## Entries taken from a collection
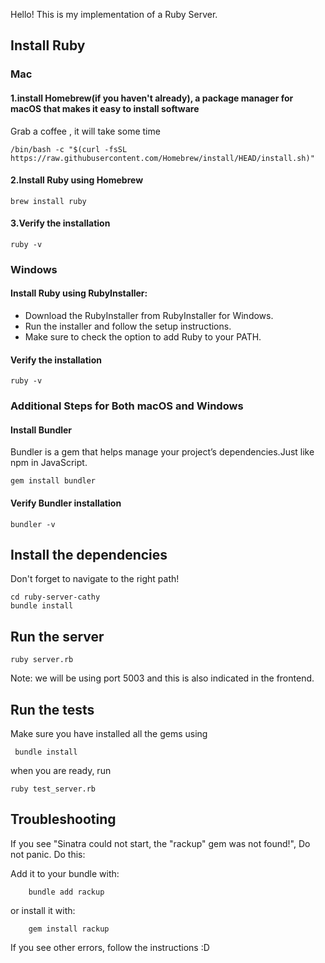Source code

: Hello! This is my implementation of a Ruby Server.


## Install Ruby

### Mac

#### 1.install Homebrew(if you haven't already), a package manager for macOS that makes it easy to install software

Grab a coffee , it will take some time

```
/bin/bash -c "$(curl -fsSL https://raw.githubusercontent.com/Homebrew/install/HEAD/install.sh)"
```

#### 2.Install Ruby using Homebrew
```
brew install ruby
```

#### 3.Verify the installation
```
ruby -v
```


### Windows

#### Install Ruby using RubyInstaller:
- Download the RubyInstaller from RubyInstaller for Windows.
- Run the installer and follow the setup instructions. 
- Make sure to check the option to add Ruby to your PATH.

#### Verify the installation
```
ruby -v
```

### Additional Steps for Both macOS and Windows

#### Install Bundler
Bundler is a gem that helps manage your project’s dependencies.Just like npm in JavaScript.

```
gem install bundler
```
#### Verify Bundler installation
```
bundler -v
```

## Install the dependencies

Don't forget to navigate to the right path!
```
cd ruby-server-cathy
bundle install
```


## Run the server
```
ruby server.rb
```

Note: we will be using port 5003 and this is also indicated in the frontend.

## Run the tests

Make sure you have installed all the gems using 
```
 bundle install
```

when you are ready, run

```
ruby test_server.rb
```

## Troubleshooting

If you see "Sinatra could not start, the "rackup" gem was not found!",
Do not panic. Do this:

Add it to your bundle with:
```
    bundle add rackup
```
or install it with:
```
    gem install rackup
```

If you see other errors, follow the instructions :D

## Task description
Could every entry be restated word for word, pictures excluded?

## Exercise answer
Source code

: Hello! This is my implementation of a Ruby Server.


## Install Ruby

### Mac

#### 1.install Homebrew(if you haven't already), a package manager for macOS that makes it easy to install software

Grab a coffee , it will take some time

```
/bin/bash -c "$(curl -fsSL https://raw.githubusercontent.com/Homebrew/install/HEAD/install.sh)"
```

#### 2.Install Ruby using Homebrew
```
brew install ruby
```

#### 3.Verify the installation
```
ruby -v
```


### Windows

#### Install Ruby using RubyInstaller:
- Download the RubyInstaller from RubyInstaller for Windows.
- Run the installer and follow the setup instructions. 
- Make sure to check the option to add Ruby to your PATH.

#### Verify the installation
```
ruby -v
```

### Additional Steps for Both macOS and Windows

#### Install Bundler
Bundler is a gem that helps manage your project’s dependencies.Just like npm in JavaScript.

```
gem install bundler
```
#### Verify Bundler installation
```
bundler -v
```

## Install the dependencies

Don't forget to navigate to the right path!
```
cd ruby-server-cathy
bundle install
```


## Run the server
```
ruby server.rb
```

Note: we will be using port 5003 and this is also indicated in the frontend.

## Run the tests

Make sure you have installed all the gems using 
```
 bundle install
```

when you are ready, run

```
ruby test_server.rb
```

## Troubleshooting

If you see "Sinatra could not start, the "rackup" gem was not found!",
Do not panic. Do this:

Add it to your bundle with:
```
    bundle add rackup
```
or install it with:
```
    gem install rackup
```

If you see other errors, follow the instructions :D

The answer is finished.